Batang kelapa sawit termasuk tanaman monokotil sehingga tidak mempunyai kambium dan tidak bercabang. Batang tersebut berfungsi sangat penting karena sebagai penyangga tajuk serta menyimpan dan mengangkut bahan makanan. Dilihat segi ekonomisnya, batang kelapa sawit dapat dimanfaatkan sebagai bahan kontruksi, pulp (bahan baku kertas), bahan kimia, atau sebagai sumber energi.

Daun tanaman kelapa sawit membentuk susunan daun majemuk yang mirip dengan daun kelapa. Susunan daunnya membentuk pelepah daun yang panjangnya mencapai kurang lebih 7.5-9 m, jumlah anak daun berkisar 250-400 helai dan biasanya daun muda yang masih kuncup berwarna kuning pucat. Bila tanaman sawit tumbuh normal maka jumlah pelepah daun biasanya berkisar 40-60 buah. Daun kelapa sawit yang tumbuh segar dan tua biasanya berwarna hijau tua, dari bagian daun ini terdapat lidi yang selalu dimanfaatkan sebagai sapu.

(21)

Tanaman ini merupakan tanaman berumah satu dimana pada satu tanaman terdapat bunga jantan dan bunga betina yang terangkai dalam satu batang, bila umur sekitar dua tahun maka kelapa sawit sudah mulai berbunga. Setiap satu rangkaian bunga akan muncul dari pangkal daun dan rangkain bunga jantan terpisah dengan bunga betina. Bunga jantan bentuknya lonjong memanjang, ujung kelopak bunga agak meruncing dan garis tengah bunga lebih kecil dibandingkan dengan bunga betina, sedangkan pada bunga betina bentuknya agak bulat dengan ujung kelopak bunga agak rata dan garis tengah lebih besar.

Tanaman kelapa sawit normal yang telah berbuah akan menghasilkan kira-kira 20-22 tandan per tahun, dan bila umur tanaman kelapa sawit semakin tua maka produktivitasnya menurun menjadi 12-14 tandan per tahun. Warna buah kelapa sawit tergantung varietasnya. Buah yang masih muda berwarna hijau pucat kemudian berubah menjadi hijau hitam, semakin tua warna buah akan menjadi kuning muda dan pada waktu sudah masak berwarna kuning (jingga). Jumlah buah per tandan pada tanaman yang cukup tua mencapai 1.600 buah. Panjang buah antara 2-5 cm dan beratnya sekitar 20-30 gr per buah.

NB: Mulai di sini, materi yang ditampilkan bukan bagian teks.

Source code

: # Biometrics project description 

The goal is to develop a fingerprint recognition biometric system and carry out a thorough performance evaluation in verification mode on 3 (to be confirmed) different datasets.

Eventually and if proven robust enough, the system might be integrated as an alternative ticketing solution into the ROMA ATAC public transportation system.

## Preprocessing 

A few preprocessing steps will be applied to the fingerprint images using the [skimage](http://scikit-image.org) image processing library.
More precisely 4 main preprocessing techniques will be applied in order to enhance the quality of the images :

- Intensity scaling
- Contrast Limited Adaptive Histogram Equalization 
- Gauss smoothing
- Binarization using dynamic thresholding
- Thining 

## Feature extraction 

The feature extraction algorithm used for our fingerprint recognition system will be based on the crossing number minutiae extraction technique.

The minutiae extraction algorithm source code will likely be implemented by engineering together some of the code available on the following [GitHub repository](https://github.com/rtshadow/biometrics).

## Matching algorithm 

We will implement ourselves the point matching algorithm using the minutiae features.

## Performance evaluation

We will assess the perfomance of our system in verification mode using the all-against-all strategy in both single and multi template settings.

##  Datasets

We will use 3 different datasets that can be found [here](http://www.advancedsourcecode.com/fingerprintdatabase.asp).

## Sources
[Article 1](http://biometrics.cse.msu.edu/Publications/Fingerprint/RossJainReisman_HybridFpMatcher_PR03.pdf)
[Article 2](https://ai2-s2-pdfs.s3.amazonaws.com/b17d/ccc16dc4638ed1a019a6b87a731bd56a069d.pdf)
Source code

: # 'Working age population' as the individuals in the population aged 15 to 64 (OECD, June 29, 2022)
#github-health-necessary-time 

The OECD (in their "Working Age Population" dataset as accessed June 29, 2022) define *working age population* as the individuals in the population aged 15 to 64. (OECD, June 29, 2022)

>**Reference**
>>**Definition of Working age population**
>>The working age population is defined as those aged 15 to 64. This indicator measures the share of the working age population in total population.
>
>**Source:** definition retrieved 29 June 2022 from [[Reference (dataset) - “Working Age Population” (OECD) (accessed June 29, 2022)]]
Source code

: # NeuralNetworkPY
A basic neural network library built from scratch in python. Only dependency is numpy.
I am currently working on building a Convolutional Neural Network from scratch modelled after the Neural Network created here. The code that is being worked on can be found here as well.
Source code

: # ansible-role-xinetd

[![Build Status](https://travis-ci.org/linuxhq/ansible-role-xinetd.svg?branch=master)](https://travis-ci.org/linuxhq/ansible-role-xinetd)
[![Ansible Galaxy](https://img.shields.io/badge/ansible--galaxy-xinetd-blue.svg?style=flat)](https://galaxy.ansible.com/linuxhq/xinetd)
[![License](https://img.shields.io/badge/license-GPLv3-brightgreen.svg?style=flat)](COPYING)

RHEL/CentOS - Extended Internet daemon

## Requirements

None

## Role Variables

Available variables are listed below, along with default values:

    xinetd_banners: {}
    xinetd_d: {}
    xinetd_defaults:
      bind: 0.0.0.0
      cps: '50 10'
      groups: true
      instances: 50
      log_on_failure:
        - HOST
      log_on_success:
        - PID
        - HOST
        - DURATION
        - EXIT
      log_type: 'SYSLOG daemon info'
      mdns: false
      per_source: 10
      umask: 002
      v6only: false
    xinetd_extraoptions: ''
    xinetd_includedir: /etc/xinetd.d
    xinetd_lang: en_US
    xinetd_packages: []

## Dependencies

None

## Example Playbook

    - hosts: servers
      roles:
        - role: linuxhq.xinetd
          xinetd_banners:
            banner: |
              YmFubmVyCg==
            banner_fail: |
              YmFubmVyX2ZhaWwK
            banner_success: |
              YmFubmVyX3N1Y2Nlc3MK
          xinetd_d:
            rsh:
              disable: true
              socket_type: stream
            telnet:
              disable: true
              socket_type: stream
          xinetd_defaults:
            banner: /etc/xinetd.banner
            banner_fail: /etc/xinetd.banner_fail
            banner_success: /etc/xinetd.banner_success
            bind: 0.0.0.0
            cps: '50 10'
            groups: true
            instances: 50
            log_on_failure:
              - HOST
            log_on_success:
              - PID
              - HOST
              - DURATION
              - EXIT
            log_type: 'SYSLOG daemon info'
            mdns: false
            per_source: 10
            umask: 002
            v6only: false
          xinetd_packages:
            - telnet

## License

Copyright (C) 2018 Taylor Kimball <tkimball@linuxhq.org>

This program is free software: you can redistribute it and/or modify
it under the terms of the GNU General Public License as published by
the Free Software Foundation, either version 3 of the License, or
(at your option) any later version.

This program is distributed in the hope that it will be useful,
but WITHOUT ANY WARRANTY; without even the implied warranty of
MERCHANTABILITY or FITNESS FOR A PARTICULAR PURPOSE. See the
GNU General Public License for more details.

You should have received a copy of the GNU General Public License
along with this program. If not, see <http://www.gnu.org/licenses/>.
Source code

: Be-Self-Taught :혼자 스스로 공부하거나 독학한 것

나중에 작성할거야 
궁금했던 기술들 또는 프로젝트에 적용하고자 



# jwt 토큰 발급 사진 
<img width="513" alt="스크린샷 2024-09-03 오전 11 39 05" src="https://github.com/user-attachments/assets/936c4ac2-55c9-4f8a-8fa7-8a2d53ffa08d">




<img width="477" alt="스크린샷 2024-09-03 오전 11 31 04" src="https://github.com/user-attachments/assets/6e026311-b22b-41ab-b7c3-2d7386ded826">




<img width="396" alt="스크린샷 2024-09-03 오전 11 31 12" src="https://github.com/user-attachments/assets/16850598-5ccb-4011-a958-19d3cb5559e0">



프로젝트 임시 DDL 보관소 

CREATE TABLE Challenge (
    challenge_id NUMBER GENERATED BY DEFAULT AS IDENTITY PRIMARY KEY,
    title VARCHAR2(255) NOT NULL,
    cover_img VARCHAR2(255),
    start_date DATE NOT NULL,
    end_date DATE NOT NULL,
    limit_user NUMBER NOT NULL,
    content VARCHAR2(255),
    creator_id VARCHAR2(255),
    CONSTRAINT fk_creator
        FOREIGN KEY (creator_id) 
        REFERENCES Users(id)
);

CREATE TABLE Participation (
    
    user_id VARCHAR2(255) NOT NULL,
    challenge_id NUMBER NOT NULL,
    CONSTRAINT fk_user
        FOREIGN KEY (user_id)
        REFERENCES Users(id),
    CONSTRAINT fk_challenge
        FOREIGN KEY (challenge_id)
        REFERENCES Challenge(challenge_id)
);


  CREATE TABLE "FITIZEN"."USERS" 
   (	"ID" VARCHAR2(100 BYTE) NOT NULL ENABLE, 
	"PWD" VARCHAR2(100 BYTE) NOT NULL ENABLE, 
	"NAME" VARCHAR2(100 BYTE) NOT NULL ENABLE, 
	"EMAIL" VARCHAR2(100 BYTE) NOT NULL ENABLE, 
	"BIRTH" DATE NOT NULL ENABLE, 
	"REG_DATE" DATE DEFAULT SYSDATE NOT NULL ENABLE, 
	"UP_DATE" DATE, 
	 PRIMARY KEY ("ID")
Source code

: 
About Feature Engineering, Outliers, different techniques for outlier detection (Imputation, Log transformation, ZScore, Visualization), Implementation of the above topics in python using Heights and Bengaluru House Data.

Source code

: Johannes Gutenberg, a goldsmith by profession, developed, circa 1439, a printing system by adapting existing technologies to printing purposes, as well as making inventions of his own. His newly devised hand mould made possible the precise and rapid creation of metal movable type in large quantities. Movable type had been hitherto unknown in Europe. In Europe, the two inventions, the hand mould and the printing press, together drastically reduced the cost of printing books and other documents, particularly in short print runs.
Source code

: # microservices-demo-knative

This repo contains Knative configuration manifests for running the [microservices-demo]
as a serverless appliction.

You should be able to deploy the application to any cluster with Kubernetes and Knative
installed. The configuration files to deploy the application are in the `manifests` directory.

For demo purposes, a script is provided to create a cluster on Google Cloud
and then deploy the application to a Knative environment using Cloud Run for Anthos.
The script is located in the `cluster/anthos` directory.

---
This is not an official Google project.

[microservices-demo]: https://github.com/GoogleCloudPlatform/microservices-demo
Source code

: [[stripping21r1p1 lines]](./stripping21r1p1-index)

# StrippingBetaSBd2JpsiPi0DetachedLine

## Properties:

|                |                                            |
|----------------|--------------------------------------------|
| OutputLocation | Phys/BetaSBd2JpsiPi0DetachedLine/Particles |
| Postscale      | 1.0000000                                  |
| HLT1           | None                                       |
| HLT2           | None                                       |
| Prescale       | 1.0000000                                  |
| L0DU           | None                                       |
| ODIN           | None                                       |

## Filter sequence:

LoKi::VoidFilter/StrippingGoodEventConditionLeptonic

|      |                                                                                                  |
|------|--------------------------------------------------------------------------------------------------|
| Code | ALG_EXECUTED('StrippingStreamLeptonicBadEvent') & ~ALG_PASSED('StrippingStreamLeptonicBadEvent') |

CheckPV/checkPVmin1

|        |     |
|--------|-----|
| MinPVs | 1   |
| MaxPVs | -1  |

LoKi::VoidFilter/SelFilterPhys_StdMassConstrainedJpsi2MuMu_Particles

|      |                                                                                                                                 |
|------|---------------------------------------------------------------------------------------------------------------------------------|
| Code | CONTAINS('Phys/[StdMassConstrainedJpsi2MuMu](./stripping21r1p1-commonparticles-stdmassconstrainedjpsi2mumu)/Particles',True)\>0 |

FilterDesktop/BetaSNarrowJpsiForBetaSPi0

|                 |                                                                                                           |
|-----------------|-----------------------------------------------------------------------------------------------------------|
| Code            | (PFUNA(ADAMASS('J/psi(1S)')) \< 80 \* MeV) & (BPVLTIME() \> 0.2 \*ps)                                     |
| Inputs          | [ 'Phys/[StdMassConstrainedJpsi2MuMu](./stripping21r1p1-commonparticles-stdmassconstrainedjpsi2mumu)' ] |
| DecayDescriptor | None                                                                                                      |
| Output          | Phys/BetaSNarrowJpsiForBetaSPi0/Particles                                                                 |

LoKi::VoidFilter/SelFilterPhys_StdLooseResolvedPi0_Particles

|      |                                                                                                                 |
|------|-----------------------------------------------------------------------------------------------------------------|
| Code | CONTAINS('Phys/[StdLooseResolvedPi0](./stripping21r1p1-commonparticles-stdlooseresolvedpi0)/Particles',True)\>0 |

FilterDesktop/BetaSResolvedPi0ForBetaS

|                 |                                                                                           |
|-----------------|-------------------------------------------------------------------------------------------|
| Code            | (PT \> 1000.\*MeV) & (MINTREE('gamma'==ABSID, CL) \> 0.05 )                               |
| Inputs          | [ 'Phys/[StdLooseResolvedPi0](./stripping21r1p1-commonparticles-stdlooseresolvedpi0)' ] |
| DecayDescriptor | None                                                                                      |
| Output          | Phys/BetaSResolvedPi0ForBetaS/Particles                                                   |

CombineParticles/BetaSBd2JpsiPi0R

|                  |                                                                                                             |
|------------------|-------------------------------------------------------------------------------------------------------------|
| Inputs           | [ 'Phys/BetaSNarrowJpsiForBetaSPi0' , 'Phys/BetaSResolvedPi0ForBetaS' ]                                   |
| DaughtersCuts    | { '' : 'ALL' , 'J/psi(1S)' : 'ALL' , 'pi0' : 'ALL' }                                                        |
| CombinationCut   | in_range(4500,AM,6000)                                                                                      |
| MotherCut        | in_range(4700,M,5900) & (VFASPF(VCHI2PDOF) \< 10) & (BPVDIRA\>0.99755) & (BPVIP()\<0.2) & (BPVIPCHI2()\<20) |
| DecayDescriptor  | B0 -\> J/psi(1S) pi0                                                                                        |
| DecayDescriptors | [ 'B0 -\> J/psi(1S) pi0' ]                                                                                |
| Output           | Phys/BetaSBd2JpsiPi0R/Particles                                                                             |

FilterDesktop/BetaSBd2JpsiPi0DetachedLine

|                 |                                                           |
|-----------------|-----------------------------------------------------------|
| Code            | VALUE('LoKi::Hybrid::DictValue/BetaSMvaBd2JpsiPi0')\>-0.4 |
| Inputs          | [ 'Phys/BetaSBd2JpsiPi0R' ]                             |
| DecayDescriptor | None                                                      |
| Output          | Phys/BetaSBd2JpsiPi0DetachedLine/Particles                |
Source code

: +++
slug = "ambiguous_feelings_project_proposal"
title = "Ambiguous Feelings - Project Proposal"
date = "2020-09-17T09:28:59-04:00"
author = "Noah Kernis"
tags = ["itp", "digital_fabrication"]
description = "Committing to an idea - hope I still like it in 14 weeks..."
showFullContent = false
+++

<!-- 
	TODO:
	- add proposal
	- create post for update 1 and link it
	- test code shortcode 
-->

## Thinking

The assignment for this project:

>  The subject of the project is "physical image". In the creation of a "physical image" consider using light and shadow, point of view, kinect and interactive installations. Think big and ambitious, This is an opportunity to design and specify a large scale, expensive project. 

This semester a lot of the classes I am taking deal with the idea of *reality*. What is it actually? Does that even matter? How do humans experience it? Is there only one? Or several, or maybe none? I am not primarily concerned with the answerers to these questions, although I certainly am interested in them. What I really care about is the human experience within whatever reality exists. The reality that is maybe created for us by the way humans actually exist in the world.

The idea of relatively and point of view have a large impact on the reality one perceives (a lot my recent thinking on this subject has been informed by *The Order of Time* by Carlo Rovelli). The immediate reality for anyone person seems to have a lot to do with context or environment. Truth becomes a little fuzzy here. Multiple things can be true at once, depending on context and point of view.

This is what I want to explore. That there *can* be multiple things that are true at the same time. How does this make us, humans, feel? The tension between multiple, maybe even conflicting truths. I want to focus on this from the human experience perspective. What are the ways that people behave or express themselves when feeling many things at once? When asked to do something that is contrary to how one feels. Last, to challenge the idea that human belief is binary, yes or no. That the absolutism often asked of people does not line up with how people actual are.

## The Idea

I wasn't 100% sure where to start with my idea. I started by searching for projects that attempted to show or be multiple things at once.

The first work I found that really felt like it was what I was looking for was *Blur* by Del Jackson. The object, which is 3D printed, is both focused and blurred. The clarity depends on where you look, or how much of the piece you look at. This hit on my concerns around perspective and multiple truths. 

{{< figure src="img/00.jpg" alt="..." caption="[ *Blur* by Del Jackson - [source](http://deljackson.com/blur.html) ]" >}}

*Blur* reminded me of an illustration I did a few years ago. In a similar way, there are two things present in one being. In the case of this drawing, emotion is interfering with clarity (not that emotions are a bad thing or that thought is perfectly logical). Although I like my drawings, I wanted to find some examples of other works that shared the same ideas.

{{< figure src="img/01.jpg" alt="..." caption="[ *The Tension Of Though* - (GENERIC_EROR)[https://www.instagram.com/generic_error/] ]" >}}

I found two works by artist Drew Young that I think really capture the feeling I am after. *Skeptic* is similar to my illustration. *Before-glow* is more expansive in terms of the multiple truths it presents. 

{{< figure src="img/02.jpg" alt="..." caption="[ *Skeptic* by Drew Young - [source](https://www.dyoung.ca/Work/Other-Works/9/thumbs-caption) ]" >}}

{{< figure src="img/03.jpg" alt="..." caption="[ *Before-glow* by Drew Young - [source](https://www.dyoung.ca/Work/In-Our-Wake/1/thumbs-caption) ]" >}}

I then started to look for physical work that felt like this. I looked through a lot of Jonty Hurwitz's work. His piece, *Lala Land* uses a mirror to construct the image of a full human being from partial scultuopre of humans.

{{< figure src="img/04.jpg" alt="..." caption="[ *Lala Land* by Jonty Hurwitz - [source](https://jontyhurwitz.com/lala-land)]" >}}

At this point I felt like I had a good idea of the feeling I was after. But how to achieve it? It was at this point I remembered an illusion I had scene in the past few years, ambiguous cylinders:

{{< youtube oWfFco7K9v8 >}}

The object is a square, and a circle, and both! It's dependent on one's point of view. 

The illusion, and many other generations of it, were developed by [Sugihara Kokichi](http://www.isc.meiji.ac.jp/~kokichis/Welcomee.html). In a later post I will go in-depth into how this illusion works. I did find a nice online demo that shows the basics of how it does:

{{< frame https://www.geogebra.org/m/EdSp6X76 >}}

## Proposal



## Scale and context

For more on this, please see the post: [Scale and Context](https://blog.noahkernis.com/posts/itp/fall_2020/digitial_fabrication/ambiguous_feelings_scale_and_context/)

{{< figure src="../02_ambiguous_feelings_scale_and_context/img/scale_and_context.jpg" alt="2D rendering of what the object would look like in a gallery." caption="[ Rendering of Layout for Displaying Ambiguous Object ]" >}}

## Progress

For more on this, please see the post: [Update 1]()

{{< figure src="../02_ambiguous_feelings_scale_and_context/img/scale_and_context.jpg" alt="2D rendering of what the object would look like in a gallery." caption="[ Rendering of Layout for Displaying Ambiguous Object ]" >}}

Komposisi kimiawi tandan kosong sawit yang terbesar adalah selulosa disamping hemiselulosa dan lignin dalam jumlah yang lebih kecil. Komponen kimiawi TKKS dapat dilihat dalam Tabel 1.

Tabel 1 Komposisi kimiawi tandan kosong kelapa sawit

Komponen Pratiwi et al. (1998) Azemi et al.(1994)

Kadar Abu (%) 6.04 15.00

Selulosa (%) 35.81 40.00

Lignin (%) 15.70 21.00

Hemiselulosa (%) 27.01 24.00

Sumber: Sa’id (1994) diacu dalam Lukman (2008)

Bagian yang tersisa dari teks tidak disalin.